The militants targeted the police officer, who was guarding the shrine of Tujjar Sharif. “The policeman unfortunately lost his life, and a civilian who was shot during the attack succumbed to his injuries later,” said deputy inspector general of police for the area, Gharib Das. “It appeared that the policeman on guard was the target, not the shrine.”
It was not clear if the 70-year-old disabled civilian was shot by militants or he was hit by a bullet when police returned fire.

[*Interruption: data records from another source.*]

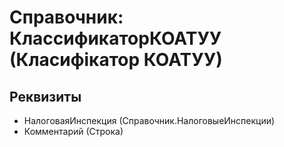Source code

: ﻿# Справочник: КлассификаторКОАТУУ (Класифікатор КОАТУУ)

## Реквизиты

- НалоговаяИнспекция (Справочник.НалоговыеИнспекции)
- Комментарий (Строка)


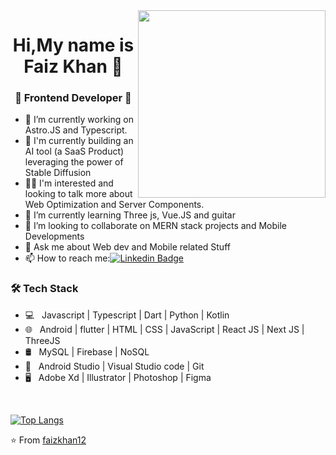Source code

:<img align="right" width="300" height="300" src="https://www.faizkhan.xyz/static/media/me_1.2b13260533fd1c25ddca.webp">

<h1 align="center"> Hi,My name is  Faiz Khan 👋 </h1>
<h3 align="center">🚀 Frontend Developer 🚀</h3>

- 🔭 I’m currently working on Astro.JS and Typescript.
- 🏢 I'm currently building an AI tool (a SaaS Product) leveraging the power of Stable Diffusion
- 👨‍💻 I'm interested and looking to talk more about Web Optimization and Server Components.
- 🌱 I’m currently learning Three js, Vue.JS and guitar
- 👯 I’m looking to collaborate on MERN stack projects and Mobile Developments
- 💬 Ask me about Web dev and Mobile related Stuff
- 📫 How to reach me:[![Linkedin Badge](https://img.shields.io/badge/-LinkedIn-blue?style=flat-square&logo=Linkedin&logoColor=white&link=)](https://www.linkedin.com/in/faiz-khan-8b4a55147/) 

<h3>🛠 Tech Stack</h3>

- 💻 &nbsp; Javascript | Typescript | Dart | Python | Kotlin  
- 🌐 &nbsp; Android | flutter | HTML | CSS | JavaScript | React JS | Next JS | ThreeJS 
- 🛢 &nbsp; MySQL | Firebase | NoSQL
- 🔧 &nbsp; Android Studio |  Visual Studio code | Git
- 🖥 &nbsp; Adobe Xd | Illustrator | Photoshop | Figma

<br>


[![Top Langs](https://github-readme-stats.vercel.app/api/top-langs/?username=faizkhan12&layout=compact&text_color=daf7dc&bg_color=151515)](https://github.com/devSouvik/github-readme-stats)


⭐️ From [faizkhan12](https://github.com/faizkhan12)

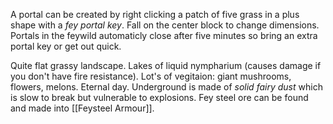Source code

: A portal can be created by right clicking a patch of five grass in a plus shape with a *fey portal key*. Fall on the center block to change dimensions. Portals in the feywild automaticly close after five minutes so bring an extra portal key or get out quick.

Quite flat grassy landscape. Lakes of liquid nympharium (causes damage if you don't have fire resistance). Lot's of vegitaion: giant mushrooms, flowers, melons. Eternal day. Underground is made of *solid fairy dust* which is slow to break but vulnerable to explosions. Fey steel ore can be found and made into [[Feysteel Armour]].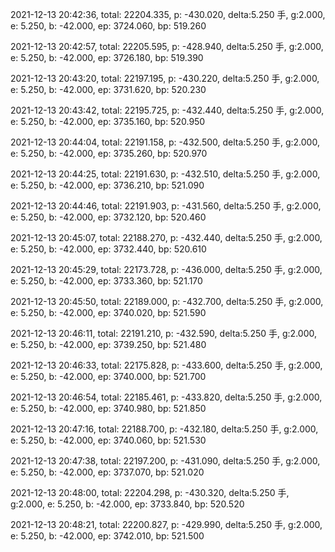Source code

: 2021-12-13 20:42:36, total: 22204.335, p: -430.020, delta:5.250 手, g:2.000, e: 5.250, b: -42.000, ep: 3724.060, bp: 519.260

2021-12-13 20:42:57, total: 22205.595, p: -428.940, delta:5.250 手, g:2.000, e: 5.250, b: -42.000, ep: 3726.180, bp: 519.390

2021-12-13 20:43:20, total: 22197.195, p: -430.220, delta:5.250 手, g:2.000, e: 5.250, b: -42.000, ep: 3731.620, bp: 520.230

2021-12-13 20:43:42, total: 22195.725, p: -432.440, delta:5.250 手, g:2.000, e: 5.250, b: -42.000, ep: 3735.160, bp: 520.950

2021-12-13 20:44:04, total: 22191.158, p: -432.500, delta:5.250 手, g:2.000, e: 5.250, b: -42.000, ep: 3735.260, bp: 520.970

2021-12-13 20:44:25, total: 22191.630, p: -432.510, delta:5.250 手, g:2.000, e: 5.250, b: -42.000, ep: 3736.210, bp: 521.090

2021-12-13 20:44:46, total: 22191.903, p: -431.560, delta:5.250 手, g:2.000, e: 5.250, b: -42.000, ep: 3732.120, bp: 520.460

2021-12-13 20:45:07, total: 22188.270, p: -432.440, delta:5.250 手, g:2.000, e: 5.250, b: -42.000, ep: 3732.440, bp: 520.610

2021-12-13 20:45:29, total: 22173.728, p: -436.000, delta:5.250 手, g:2.000, e: 5.250, b: -42.000, ep: 3733.360, bp: 521.170

2021-12-13 20:45:50, total: 22189.000, p: -432.700, delta:5.250 手, g:2.000, e: 5.250, b: -42.000, ep: 3740.020, bp: 521.590

2021-12-13 20:46:11, total: 22191.210, p: -432.590, delta:5.250 手, g:2.000, e: 5.250, b: -42.000, ep: 3739.250, bp: 521.480

2021-12-13 20:46:33, total: 22175.828, p: -433.600, delta:5.250 手, g:2.000, e: 5.250, b: -42.000, ep: 3740.000, bp: 521.700

2021-12-13 20:46:54, total: 22185.461, p: -433.820, delta:5.250 手, g:2.000, e: 5.250, b: -42.000, ep: 3740.980, bp: 521.850

2021-12-13 20:47:16, total: 22188.700, p: -432.180, delta:5.250 手, g:2.000, e: 5.250, b: -42.000, ep: 3740.060, bp: 521.530

2021-12-13 20:47:38, total: 22197.200, p: -431.090, delta:5.250 手, g:2.000, e: 5.250, b: -42.000, ep: 3737.070, bp: 521.020

2021-12-13 20:48:00, total: 22204.298, p: -430.320, delta:5.250 手, g:2.000, e: 5.250, b: -42.000, ep: 3733.840, bp: 520.520

2021-12-13 20:48:21, total: 22200.827, p: -429.990, delta:5.250 手, g:2.000, e: 5.250, b: -42.000, ep: 3742.010, bp: 521.500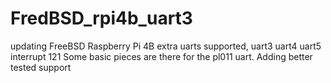 # FredBSD_rpi4b_uart3
updating FreeBSD Raspberry Pi 4B extra uarts supported, uart3 uart4 uart5 interrupt 121
Some basic pieces are there for the pl011 uart.  Adding better tested support

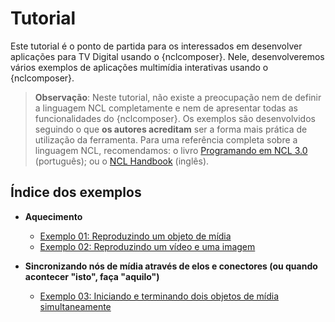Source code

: # Tutorial #
Este tutorial é o ponto de partida para os interessados em desenvolver
aplicações para TV Digital usando o {nclcomposer}.  Nele, desenvolveremos
vários exemplos de aplicações multimídia interativas usando o {nclcomposer}.

> __Observação__:  Neste tutorial, não existe a preocupação nem de definir a
> linguagem NCL completamente e nem de apresentar todas as funcionalidades do
> {nclcomposer}.  Os exemplos são desenvolvidos seguindo o que __os autores
> acreditam__ ser a forma mais prática de utilização da ferramenta.
> Para uma referência completa sobre a linguagem NCL, recomendamos: o livro
> [Programando em NCL 3.0](http://www.ncl.org.br/programandoncl/) (português);
> ou o [NCL Handbook](http://handbook.ncl.org.br) (inglês). 

## Índice dos exemplos

  * __Aquecimento__
    * [Exemplo 01: Reproduzindo um objeto de mídia](01.hello_world)
    * [Exemplo 02: Reproduzindo um vídeo e uma imagem](02.video_and_image)


  * __Sincronizando nós de mídia através de elos e conectores (ou quando acontecer "isto", faça "aquilo")__
    * [Exemplo 03: Iniciando e terminando dois objetos de mídia
      simultaneamente](03.simultaneous_media_objects)

<!--
    * [Exemplo 04: Iniciando um objeto de mídia sincronizado a outro com retardo]()
    * [Exemplo 05: Iniciando um objeto de mídia quando o outro termina]()
  * __Interação com o usuário__
    * [Exemplo 6: Interrompendo um vídeo e iniciando outro conforme a intervenção do
       usuário]()
-->
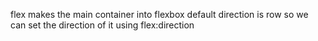 flex makes the main container into flexbox
default direction is row
so we can set the direction of it using flex:direction
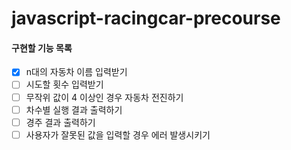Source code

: # javascript-racingcar-precourse

#### 구현할 기능 목록

- [x] n대의 자동차 이름 입력받기
- [ ] 시도할 횟수 입력받기
- [ ] 무작위 값이 4 이상인 경우 자동차 전진하기
- [ ] 차수별 실행 결과 출력하기
- [ ] 경주 결과 출력하기
- [ ] 사용자가 잘못된 값을 입력할 경우 에러 발생시키기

The militants fled the area after the attack and the dead police officer’s automatic rifle was missing, Das said, adding security forces had launched a hunt for the attackers.
Rebels in recent years have often attacked lone police officers on duty and snatched their service weapons.
In separate incidents the same day, one civilian was killed and four others injured in areas of Pakistan-administered Kashmir, the military said. “One civilian embraced shahadat and four were injured due to unprovoked firing by India in Jandrot, Nikhial and Karela sectors,” the Pakistani military said in a statement. “The Indians started unprovoked firing in the afternoon, which still continues in Nikhial sector. Pakistani troops fittingly responding to Indian firing.”
Last week a bomb hidden in a steel pot exploded inside the compound of a mosque in India-administered Kashmir, injuring 10 people. No rebel group claimed responsibility for the rare explosion.
Several groups have for decades battled hundreds of thousands of Indian troops deployed in the region, for independence or a merger of the territory with Pakistan. The conflict has left tens of thousands, mostly civilians, dead.
Kashmir has been divided between India and Pakistan since the end British colonial rule in 1947. Both claim the disputed Himalayan region in its entirety.
The two countries have exchanged heavy mortar fire across their disputed border in Kashmir almost daily since last week. A total of nine civilians on both sides have been killed and many injured. The cross-border exchange of fire continued Tuesday in the southern Poonch sector of the region, said India’s defense ministry spokesman Manish Mehta.